Never go to “Planet Word” in Washington DC
Shtetl-Optimized 2024-03-15
In fact, don’t try to take kids to Washington DC if you can possibly avoid it.
This is my public service announcement. This is the value I feel I can add to the world today.
Dana and I decided to take the kids to DC for spring break. The trip, alas, has been hell—a constant struggle against logistical failures. The first days were mostly spent sitting in traffic or searching for phantom parking spaces that didn’t exist. (So then we switched to the Metro, and promptly got lost, and had our metro cards rejected by the machines.) Or, at crowded cafes, I spent the time searching for a table so my starving kids could eat—and then when I finally found a table, a woman, smug and sure-faced, evicted us from the table because she was “going to” sit there, and my kids had to see that their dad could not provide for their basic needs, and that woman will never face any consequence for what she did.

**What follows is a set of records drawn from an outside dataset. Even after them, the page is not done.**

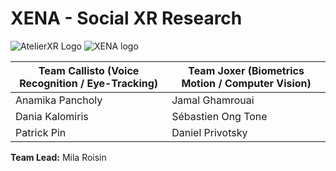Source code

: # XENA - Social XR Research
![AtelierXR Logo](https://raw.githubusercontent.com/milaroisin/SOEN490/master/CourseAdmin/atelierlogo.jpg?token=ADX5G3O4BLYYRUYTVZC2VA25S55LQ)
![XENA logo](https://raw.githubusercontent.com/milaroisin/SOEN490/master/CourseAdmin/xena-banner.png?token=ADX5G3IBQVVM64IP5ZYLB2C5S55NQ)

|Team Callisto (Voice Recognition / Eye-Tracking) | Team Joxer (Biometrics Motion / Computer Vision) |
|--|--|
|Anamika Pancholy  | Jamal Ghamrouai |
|Dania Kalomiris | Sébastien Ong Tone |
|Patrick Pin | Daniel Privotsky

**Team Lead:** Mila Roisin
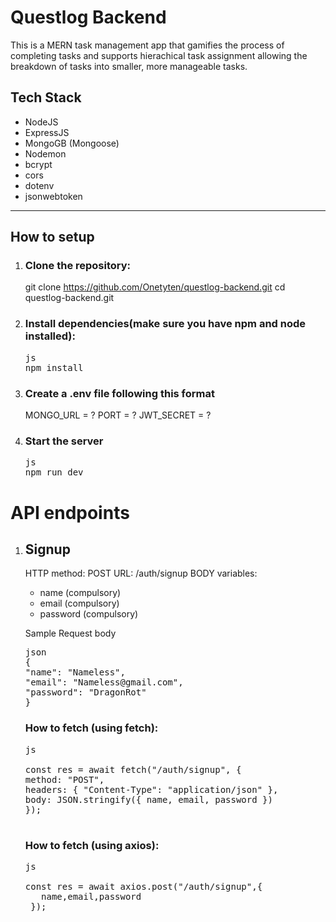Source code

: # Questlog Backend

This is a MERN task management app that gamifies the process of completing tasks and supports hierachical task assignment allowing the breakdown of tasks into smaller, more manageable tasks.

## Tech Stack

- NodeJS
- ExpressJS
- MongoGB (Mongoose)
- Nodemon
- bcrypt
- cors
- dotenv
- jsonwebtoken

---

## How to setup

1. ### Clone the repository:

   git clone https://github.com/Onetyten/questlog-backend.git
   cd questlog-backend.git

2. ### Install dependencies(make sure you have npm and node installed):

   <pre>js
   npm install
   </pre>

3. ### Create a .env file following this format

   MONGO_URL = ?
   PORT = ?
   JWT_SECRET = ?

4. ### Start the server
   <pre>js
   npm run dev
   </pre>

# API endpoints

1. ## Signup

   HTTP method: POST
   URL: /auth/signup
   BODY variables:

   - name (compulsory)
   - email (compulsory)
   - password (compulsory)

   Sample Request body
    <pre>json
   {
   "name": "Nameless",
   "email": "Nameless@gmail.com",
   "password": "DragonRot"
   }
   </pre>

   ### How to fetch (using fetch):

   <pre>js
   
   const res = await fetch("/auth/signup", {
   method: "POST",
   headers: { "Content-Type": "application/json" },
   body: JSON.stringify({ name, email, password })
   });
   
   </pre>

   ### How to fetch (using axios):

   <pre>js
   
   const res = await axios.post("/auth/signup",{
      name,email,password
    });
   
   </pre>
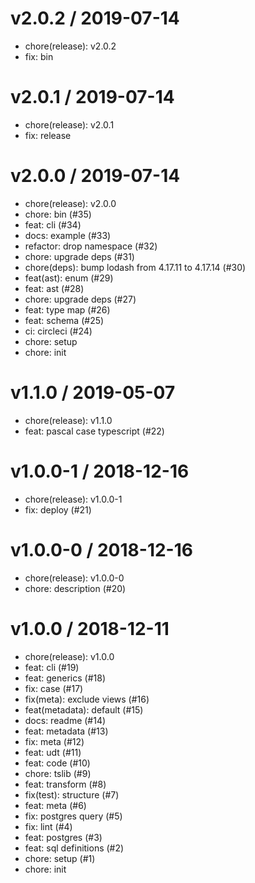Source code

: # v2.0.2 / 2019-07-14

- chore(release): v2.0.2
- fix: bin

# v2.0.1 / 2019-07-14

- chore(release): v2.0.1
- fix: release

# v2.0.0 / 2019-07-14

- chore(release): v2.0.0
- chore: bin (#35)
- feat: cli (#34)
- docs: example (#33)
- refactor: drop namespace (#32)
- chore: upgrade deps (#31)
- chore(deps): bump lodash from 4.17.11 to 4.17.14 (#30)
- feat(ast): enum (#29)
- feat: ast (#28)
- chore: upgrade deps (#27)
- feat: type map (#26)
- feat: schema (#25)
- ci: circleci (#24)
- chore: setup
- chore: init

# v1.1.0 / 2019-05-07

- chore(release): v1.1.0
- feat: pascal case typescript (#22)

# v1.0.0-1 / 2018-12-16

- chore(release): v1.0.0-1
- fix: deploy (#21)

# v1.0.0-0 / 2018-12-16

- chore(release): v1.0.0-0
- chore: description (#20)

# v1.0.0 / 2018-12-11

- chore(release): v1.0.0
- feat: cli (#19)
- feat: generics (#18)
- fix: case (#17)
- fix(meta): exclude views (#16)
- feat(metadata): default (#15)
- docs: readme (#14)
- feat: metadata (#13)
- fix: meta (#12)
- feat: udt (#11)
- feat: code (#10)
- chore: tslib (#9)
- feat: transform (#8)
- fix(test): structure (#7)
- feat: meta (#6)
- fix: postgres query (#5)
- fix: lint (#4)
- feat: postgres (#3)
- feat: sql definitions (#2)
- chore: setup (#1)
- chore: init
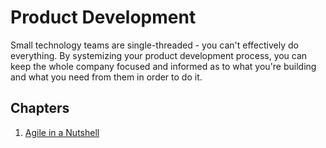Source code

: # Product Development

Small technology teams are single-threaded - you can't effectively do everything. By systemizing your product development process, you can keep the whole company focused and informed as to what you're building and what you need from them in order to do it.

## Chapters

1. [Agile in a Nutshell](1-agile.md)
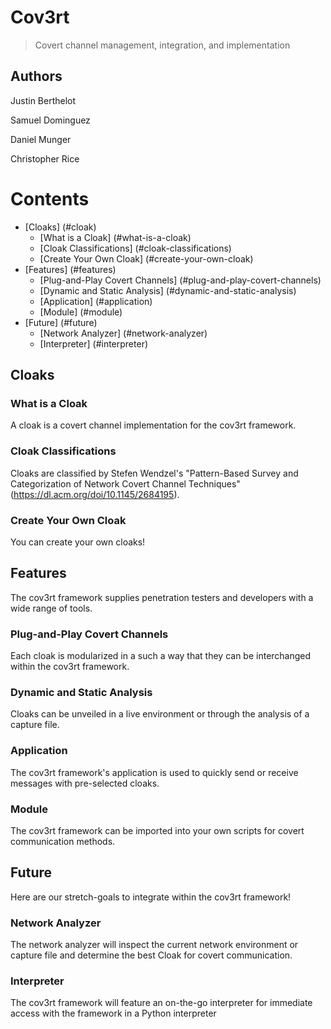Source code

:# Cov3rt
> Covert channel management, integration, and implementation

## Authors

Justin Berthelot

Samuel Dominguez

Daniel Munger

Christopher Rice

# Contents
* [Cloaks] (#cloak)
  * [What is a Cloak] (#what-is-a-cloak)
  * [Cloak Classifications] (#cloak-classifications)
  * [Create Your Own Cloak] (#create-your-own-cloak)
* [Features] (#features)
  * [Plug-and-Play Covert Channels] (#plug-and-play-covert-channels)
  * [Dynamic and Static Analysis] (#dynamic-and-static-analysis)
  * [Application] (#application)
  * [Module] (#module)
* [Future] (#future)
  * [Network Analyzer] (#network-analyzer)
  * [Interpreter] (#interpreter)


## Cloaks

### What is a Cloak

A cloak is a covert channel implementation for the cov3rt framework.

### Cloak Classifications

Cloaks are classified by Stefen Wendzel's "Pattern-Based Survey and Categorization of Network Covert Channel Techniques" (https://dl.acm.org/doi/10.1145/2684195).

### Create Your Own Cloak

You can create your own cloaks!

## Features

The cov3rt framework supplies penetration testers and developers with a wide range of tools.

### Plug-and-Play Covert Channels

Each cloak is modularized in a such a way that they can be interchanged within the cov3rt framework.

### Dynamic and Static Analysis

Cloaks can be unveiled in a live environment or through the analysis of a capture file.

### Application

The cov3rt framework's application is used to quickly send or receive messages with pre-selected cloaks. 

### Module

The cov3rt framework can be imported into your own scripts for covert communication methods.

## Future

Here are our stretch-goals to integrate within the cov3rt framework!

### Network Analyzer

The network analyzer will inspect the current network environment or capture file and determine the best Cloak for covert communication.

### Interpreter

The cov3rt framework will feature an on-the-go interpreter for immediate access with the framework in a Python interpreter
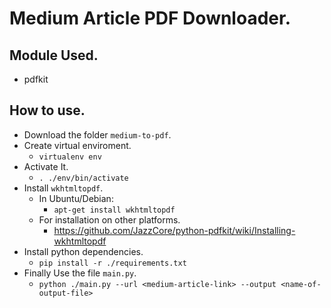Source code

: # Medium Article PDF Downloader.

## Module Used.
- pdfkit

## How to use.
- Download the folder `medium-to-pdf`.
- Create virtual enviroment.
  - `virtualenv env`
- Activate It.
  - `. ./env/bin/activate`
- Install `wkhtmltopdf`.
  - In Ubuntu/Debian:
    - `apt-get install wkhtmltopdf`
  - For installation on other platforms.
    - https://github.com/JazzCore/python-pdfkit/wiki/Installing-wkhtmltopdf
- Install python dependencies.
  - `pip install -r ./requirements.txt`
- Finally Use the file `main.py`.
  - `python ./main.py --url <medium-article-link> --output <name-of-output-file>`

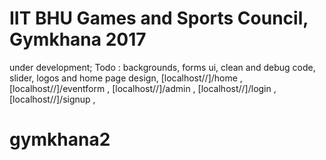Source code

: # IIT BHU Games and Sports Council, Gymkhana 2017
under development;
Todo :
backgrounds,
forms ui,
clean and debug code,
slider,
logos and home page design,
[localhost//]/home ,
[localhost//]/eventform ,
[localhost//]/admin ,
[localhost//]/login ,
[localhost//]/signup ,
# gymkhana2
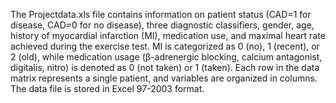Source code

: 
The Projectdata.xls file contains information on patient status (CAD=1 for disease, CAD=0 for no disease), three diagnostic classifiers, gender, age, history of myocardial infarction (MI), medication use, and maximal heart rate achieved during the exercise test. MI is categorized as 0 (no), 1 (recent), or 2 (old), while medication usage (β-adrenergic blocking, calcium antagonist, digitalis, nitro) is denoted as 0 (not taken) or 1 (taken). Each row in the data matrix represents a single patient, and variables are organized in columns. The data file is stored in Excel 97-2003 format.
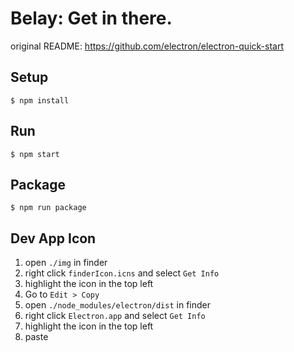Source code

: # Belay: Get in there.

original README: https://github.com/electron/electron-quick-start

## Setup

    $ npm install

## Run

    $ npm start

## Package

    $ npm run package

## Dev App Icon

1. open `./img` in finder
1. right click `finderIcon.icns` and select `Get Info`
1. highlight the icon in the top left
1. Go to `Edit > Copy`
1. open `./node_modules/electron/dist` in finder
1. right click `Electron.app` and select `Get Info`
1. highlight the icon in the top left
1. paste
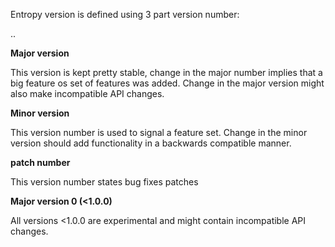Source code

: Entropy version is defined using 3 part version number:

<major>.<minor>.<patch>

**Major version**

This version is kept pretty stable, change in the major number implies that a big feature os set of features was added.
Change in the major version might also make incompatible API changes.

**Minor version**

This version number is used to signal a feature set.
Change in the minor version should add functionality in a backwards compatible manner.

**patch number**

This version number states bug fixes patches


**Major version 0 (<1.0.0)**

All versions <1.0.0 are experimental and might contain incompatible API changes.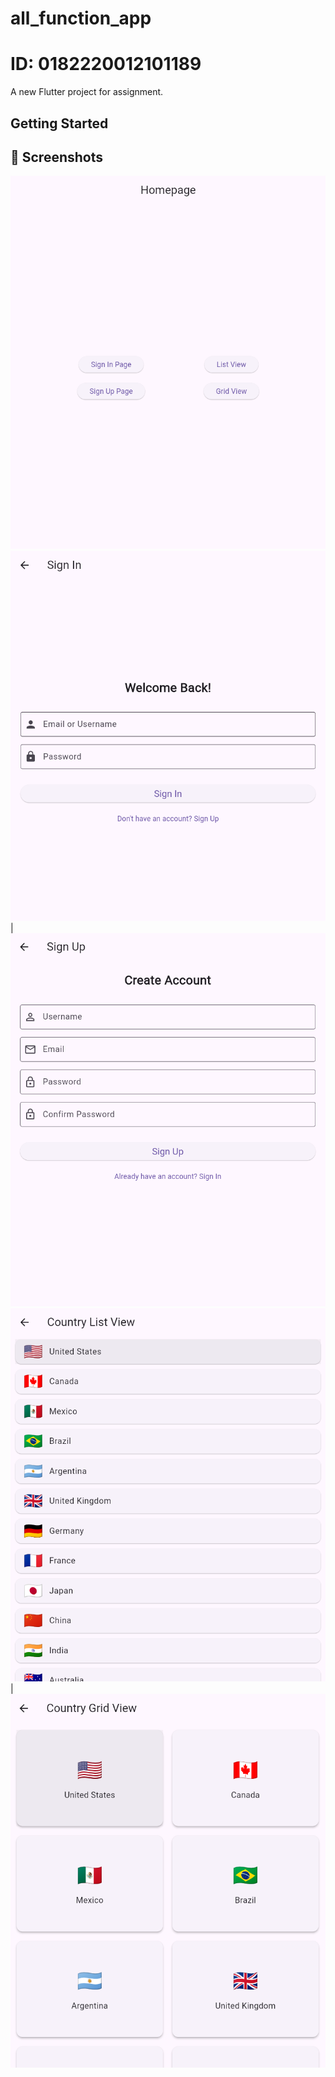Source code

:# all_function_app

# ID: 0182220012101189

A new Flutter project for assignment.

## Getting Started

## 📱 Screenshots

![Homepage](image.png)
![Sing In Page](image-1.png)|![Sign Up Page](image-2.png)
![Listview Page](image-3.png)|![Gridview Page](image-4.png)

Anyway, this afternoon, utterly frazzled and stressed and defeated, we entered “Planet Word,” a museum about language. Sounds pretty good, right? Except my soon-to-be 7-year-old son got bored by numerous exhibits that weren’t for him. So I told him he could lead the way and find any exhibit he liked.
Finally my son found an exhibit that fascinated him, one where he could weigh plastic fruits on a balancing scale. He was engrossed by it, he was learning, he was asking questions, I reflected that maybe the trip wasn’t a total loss … and that’s when a museum employee pointed at us, and screamed at us to leave the room, because “this exhibit was sold out.”
The room was actually almost empty (!). No one had stopped us from entering the room. No one else was waiting to use the balancing scale. There was no sign to warn us we were doing anything wrong. I would’ve paid them hundreds of dollars in that moment if only we could stay. My son didn’t understand why he was suddenly treated as a delinquent. He then wanted to leave the whole museum, and so did I. The day was ruined for us.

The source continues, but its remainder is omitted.